### What is being asked:
Search the data for the string "extends" and copy each line in which it appears.

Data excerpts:
:::::
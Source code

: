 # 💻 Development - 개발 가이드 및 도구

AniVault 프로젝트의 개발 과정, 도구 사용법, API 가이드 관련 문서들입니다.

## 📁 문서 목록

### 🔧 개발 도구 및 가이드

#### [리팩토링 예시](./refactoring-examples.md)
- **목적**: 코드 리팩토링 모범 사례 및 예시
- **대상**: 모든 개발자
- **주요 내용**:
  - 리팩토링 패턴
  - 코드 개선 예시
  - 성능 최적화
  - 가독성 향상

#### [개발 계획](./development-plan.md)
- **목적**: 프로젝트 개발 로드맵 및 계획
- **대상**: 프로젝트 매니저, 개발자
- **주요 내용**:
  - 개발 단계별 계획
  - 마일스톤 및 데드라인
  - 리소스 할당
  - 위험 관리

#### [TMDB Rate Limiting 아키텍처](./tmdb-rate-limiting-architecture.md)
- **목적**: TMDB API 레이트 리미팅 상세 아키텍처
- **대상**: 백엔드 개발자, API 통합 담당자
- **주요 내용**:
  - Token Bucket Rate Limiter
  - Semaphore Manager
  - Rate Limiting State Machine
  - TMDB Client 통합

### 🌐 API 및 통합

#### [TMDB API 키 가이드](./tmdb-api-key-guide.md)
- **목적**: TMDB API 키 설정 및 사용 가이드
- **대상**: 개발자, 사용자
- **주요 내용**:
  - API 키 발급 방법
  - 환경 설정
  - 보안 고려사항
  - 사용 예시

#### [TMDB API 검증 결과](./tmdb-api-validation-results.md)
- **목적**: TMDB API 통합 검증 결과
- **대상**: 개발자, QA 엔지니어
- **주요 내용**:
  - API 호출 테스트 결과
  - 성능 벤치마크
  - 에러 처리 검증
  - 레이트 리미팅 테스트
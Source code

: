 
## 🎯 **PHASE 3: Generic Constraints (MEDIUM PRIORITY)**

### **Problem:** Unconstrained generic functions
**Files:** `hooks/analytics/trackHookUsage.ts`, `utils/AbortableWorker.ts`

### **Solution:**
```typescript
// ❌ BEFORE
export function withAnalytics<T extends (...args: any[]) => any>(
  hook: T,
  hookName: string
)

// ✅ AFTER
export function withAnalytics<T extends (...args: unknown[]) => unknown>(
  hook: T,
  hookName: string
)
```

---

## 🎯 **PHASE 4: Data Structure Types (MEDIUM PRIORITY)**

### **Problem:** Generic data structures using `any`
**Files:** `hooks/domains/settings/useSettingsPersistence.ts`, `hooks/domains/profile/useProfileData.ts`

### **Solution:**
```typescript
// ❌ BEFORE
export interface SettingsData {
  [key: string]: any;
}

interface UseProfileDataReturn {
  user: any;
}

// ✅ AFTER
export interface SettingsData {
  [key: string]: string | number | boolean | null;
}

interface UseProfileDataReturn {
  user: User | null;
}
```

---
:::::
### Task output:
export function withAnalytics<T extends (...args: any[]) => any>(
export function withAnalytics<T extends (...args: unknown[]) => unknown>(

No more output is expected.